The new museum, which cost over 100 million Euro, can display around 80 cars from the Porsche collection at any time. And the interior layout has been carefully designed to tell the story of the company, its principles and its achievements in a highly engaging way.
At the top of the long escalator which carries visitors from the ground-level entrance foyer to the elevated exhibition space, is the bare and beautiful aluminium shell of a Porsche Type 64. Designed for a Berlin-Rome race and built in 1939, it's the very car that Ferdinand Porsche himself drove during World War II. It's the first car to bear the name of the company's founder (and his name only), and only three were ever built, so it's both significant and very rare. The plan is to turn this shell into a running car, just like all the others on display.
Beyond the Type 64 is an area devoted to Porsche before 1948, the year Ferdinand went into car making for himself. The variety of projects are testimony to the man's versatility; there's an in-wheel electric motor from the petrol-electric Lohner-Porsche of 1900, a World War I in-line six-cylinder aero engine, a 1920s Mercedes-Benz racer with supercharged 2.0-litre in-line eight and, inevitably, a Volkswagen Beetle. Beside it is a close relative, the No. 1 prototype for the Porsche 356.

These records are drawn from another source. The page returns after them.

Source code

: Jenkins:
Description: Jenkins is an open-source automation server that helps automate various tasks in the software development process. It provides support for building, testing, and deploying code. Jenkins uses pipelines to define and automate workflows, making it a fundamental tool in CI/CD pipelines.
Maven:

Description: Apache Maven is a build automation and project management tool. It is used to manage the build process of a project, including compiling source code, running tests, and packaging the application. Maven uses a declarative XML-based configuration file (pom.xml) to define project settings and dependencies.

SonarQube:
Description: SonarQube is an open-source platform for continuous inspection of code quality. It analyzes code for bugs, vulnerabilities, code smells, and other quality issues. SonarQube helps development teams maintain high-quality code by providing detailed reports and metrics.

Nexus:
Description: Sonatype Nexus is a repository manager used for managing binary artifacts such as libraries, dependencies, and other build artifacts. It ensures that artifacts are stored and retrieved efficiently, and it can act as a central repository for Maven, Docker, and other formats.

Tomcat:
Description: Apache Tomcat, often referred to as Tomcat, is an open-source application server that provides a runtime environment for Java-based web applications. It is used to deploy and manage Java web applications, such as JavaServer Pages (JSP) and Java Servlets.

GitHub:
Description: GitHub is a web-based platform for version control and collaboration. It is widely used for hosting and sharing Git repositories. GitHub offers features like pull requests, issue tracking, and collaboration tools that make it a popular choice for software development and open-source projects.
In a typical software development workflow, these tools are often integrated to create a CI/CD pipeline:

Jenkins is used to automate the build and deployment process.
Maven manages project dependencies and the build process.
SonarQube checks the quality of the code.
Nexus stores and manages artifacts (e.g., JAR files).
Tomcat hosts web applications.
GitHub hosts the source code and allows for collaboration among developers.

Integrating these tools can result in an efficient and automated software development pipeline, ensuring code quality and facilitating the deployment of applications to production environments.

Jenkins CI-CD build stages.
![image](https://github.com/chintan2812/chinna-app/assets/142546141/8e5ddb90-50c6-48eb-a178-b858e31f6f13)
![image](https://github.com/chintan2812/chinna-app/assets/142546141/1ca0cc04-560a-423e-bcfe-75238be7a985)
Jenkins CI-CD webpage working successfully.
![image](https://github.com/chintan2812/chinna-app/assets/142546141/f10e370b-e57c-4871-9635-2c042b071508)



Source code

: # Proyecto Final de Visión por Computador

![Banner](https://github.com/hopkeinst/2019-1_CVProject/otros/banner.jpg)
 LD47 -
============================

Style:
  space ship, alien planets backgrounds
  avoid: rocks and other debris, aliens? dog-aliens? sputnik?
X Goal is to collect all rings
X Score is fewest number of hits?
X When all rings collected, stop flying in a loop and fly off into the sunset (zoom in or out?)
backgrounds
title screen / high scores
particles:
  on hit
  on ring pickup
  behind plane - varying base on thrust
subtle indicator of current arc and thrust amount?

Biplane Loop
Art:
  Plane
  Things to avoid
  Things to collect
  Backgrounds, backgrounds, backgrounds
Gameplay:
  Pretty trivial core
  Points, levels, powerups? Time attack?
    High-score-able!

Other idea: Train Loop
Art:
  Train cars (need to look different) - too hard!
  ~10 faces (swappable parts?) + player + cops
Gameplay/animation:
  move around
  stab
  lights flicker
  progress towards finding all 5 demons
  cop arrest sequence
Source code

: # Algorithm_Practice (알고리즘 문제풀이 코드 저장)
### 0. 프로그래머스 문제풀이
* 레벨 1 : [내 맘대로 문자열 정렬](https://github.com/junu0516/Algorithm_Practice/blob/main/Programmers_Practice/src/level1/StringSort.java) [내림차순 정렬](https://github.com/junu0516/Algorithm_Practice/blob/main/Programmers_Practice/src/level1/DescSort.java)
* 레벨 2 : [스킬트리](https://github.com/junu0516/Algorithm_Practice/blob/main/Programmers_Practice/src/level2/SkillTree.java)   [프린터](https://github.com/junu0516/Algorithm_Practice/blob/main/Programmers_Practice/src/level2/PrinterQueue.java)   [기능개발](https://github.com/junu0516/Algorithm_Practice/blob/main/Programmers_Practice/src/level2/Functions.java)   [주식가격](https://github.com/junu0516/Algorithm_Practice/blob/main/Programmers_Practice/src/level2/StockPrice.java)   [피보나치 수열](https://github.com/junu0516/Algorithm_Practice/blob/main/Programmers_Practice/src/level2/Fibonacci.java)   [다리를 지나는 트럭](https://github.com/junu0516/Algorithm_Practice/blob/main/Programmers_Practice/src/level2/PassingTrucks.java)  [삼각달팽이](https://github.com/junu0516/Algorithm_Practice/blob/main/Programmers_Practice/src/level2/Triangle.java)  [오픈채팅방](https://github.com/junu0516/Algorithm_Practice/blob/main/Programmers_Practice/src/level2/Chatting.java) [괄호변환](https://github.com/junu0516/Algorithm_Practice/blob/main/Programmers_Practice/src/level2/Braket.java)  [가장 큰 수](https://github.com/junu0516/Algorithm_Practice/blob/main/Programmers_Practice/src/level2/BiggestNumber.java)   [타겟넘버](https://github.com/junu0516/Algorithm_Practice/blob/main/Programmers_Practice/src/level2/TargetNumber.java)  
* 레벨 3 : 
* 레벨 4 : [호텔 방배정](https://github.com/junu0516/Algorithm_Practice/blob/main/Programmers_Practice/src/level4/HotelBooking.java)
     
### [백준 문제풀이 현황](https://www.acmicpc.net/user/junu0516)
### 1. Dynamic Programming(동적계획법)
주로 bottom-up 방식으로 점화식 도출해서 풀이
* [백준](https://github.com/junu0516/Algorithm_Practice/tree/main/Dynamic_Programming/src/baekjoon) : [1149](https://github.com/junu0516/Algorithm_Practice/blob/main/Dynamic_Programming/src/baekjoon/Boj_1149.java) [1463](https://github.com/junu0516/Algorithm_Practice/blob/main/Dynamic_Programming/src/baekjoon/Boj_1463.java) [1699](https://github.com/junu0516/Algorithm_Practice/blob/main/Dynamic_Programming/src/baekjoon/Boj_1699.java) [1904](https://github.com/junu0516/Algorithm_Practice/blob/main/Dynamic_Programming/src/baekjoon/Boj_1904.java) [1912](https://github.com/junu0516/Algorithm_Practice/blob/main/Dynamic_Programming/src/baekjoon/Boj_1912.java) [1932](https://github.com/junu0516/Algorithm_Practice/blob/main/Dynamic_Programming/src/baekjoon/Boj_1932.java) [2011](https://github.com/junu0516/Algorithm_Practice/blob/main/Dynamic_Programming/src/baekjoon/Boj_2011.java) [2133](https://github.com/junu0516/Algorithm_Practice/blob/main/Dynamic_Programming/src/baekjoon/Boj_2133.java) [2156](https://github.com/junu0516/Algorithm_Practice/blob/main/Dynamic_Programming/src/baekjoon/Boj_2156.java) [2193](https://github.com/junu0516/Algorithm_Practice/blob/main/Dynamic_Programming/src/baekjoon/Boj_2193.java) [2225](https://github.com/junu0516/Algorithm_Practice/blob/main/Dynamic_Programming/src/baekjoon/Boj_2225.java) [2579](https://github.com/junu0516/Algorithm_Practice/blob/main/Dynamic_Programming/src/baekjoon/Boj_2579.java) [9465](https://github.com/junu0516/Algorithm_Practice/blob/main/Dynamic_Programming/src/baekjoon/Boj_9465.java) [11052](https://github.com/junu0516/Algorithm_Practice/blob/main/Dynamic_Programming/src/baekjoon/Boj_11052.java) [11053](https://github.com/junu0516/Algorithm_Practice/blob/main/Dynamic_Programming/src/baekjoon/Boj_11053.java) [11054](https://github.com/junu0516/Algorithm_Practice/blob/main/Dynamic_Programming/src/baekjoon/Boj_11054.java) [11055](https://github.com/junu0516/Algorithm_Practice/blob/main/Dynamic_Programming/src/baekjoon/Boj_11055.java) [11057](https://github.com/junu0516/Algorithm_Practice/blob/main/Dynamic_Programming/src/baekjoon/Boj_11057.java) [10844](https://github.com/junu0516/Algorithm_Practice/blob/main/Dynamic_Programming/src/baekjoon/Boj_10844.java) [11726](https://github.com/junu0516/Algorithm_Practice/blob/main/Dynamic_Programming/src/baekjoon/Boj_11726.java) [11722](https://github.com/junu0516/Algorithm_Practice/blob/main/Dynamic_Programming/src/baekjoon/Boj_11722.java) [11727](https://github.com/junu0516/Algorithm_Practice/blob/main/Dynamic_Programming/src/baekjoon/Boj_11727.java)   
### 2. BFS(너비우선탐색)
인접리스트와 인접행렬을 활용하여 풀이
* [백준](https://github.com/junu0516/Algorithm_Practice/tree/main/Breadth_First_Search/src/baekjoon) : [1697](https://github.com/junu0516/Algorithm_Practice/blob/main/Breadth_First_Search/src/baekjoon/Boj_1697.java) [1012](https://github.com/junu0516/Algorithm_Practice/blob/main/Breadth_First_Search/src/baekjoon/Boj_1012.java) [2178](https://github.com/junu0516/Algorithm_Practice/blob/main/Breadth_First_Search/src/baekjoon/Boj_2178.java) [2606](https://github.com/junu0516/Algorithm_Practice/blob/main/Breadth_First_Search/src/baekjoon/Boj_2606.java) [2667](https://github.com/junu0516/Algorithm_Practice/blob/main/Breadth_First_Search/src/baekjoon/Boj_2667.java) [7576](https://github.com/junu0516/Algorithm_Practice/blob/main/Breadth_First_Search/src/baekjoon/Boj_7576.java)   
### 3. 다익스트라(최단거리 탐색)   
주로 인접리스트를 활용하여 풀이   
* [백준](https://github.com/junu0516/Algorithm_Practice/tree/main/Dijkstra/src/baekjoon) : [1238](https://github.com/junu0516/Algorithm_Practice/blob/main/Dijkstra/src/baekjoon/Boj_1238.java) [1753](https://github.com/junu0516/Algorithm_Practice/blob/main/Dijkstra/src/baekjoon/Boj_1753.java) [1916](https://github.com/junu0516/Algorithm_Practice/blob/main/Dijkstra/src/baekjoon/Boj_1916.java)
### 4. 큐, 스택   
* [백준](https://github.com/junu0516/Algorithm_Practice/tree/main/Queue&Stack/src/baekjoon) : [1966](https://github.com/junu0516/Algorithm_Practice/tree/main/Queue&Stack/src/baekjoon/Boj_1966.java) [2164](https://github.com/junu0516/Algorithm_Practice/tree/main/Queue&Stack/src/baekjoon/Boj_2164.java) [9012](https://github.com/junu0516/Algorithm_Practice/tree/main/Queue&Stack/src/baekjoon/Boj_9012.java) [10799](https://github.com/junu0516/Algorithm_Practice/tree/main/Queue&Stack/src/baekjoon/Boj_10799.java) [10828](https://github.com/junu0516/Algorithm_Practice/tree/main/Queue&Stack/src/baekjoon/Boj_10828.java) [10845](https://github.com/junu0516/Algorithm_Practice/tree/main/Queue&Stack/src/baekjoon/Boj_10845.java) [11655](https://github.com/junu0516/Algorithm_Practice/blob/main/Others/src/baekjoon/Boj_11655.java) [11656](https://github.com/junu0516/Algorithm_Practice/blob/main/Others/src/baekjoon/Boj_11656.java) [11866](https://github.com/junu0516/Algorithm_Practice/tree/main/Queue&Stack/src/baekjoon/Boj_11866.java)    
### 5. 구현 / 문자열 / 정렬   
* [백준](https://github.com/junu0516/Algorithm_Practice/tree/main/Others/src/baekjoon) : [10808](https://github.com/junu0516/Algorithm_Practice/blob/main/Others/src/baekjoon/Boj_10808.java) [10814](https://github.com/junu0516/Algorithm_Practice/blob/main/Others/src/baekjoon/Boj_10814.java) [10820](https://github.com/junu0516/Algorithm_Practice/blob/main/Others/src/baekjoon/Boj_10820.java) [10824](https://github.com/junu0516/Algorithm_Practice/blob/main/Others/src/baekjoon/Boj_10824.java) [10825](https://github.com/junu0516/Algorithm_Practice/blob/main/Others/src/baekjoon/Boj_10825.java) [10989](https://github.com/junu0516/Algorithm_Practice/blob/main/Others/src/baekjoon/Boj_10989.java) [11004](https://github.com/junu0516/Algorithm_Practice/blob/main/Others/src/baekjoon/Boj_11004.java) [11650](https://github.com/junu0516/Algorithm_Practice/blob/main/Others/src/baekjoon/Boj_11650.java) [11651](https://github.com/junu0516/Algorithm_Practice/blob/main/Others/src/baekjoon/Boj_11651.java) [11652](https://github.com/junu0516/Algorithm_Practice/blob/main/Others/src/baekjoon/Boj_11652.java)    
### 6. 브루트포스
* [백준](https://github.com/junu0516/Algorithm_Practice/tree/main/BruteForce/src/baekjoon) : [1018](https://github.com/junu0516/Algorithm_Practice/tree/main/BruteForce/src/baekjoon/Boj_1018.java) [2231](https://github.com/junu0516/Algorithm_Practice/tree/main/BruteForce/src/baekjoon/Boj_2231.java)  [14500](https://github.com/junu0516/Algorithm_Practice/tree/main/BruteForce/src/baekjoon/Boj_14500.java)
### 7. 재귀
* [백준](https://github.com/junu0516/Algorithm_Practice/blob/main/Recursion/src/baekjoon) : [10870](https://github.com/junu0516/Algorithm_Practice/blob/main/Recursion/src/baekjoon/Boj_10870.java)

The bulk of the exhibition space is taken up with post-1948 Porsches. And the way they're arranged is very intelligent. Around the outside wall, in a black-painted niche, are the production cars, from the very beginning to the present day, in chronological order. The internal space is devoted to a variety of exhibits. Some are what you'd expect, like the line-up of famous 917 racers, but others are unexpected and delightful, such as the set of three cut-in-half and cased 911s. One is a clay model, one a development prototype, the last a production car. Other areas are themed, around concepts such as lightness and speed. Cars, bodyshells, engines and components are used to illustrate how Porsche turned these notions into race-winning or road-going reality.
It must be one of the best automotive museums in the world, and a must-see when in Stuttgart for anyone with a particular love of Porsche or a general interest in the history of automotive technology.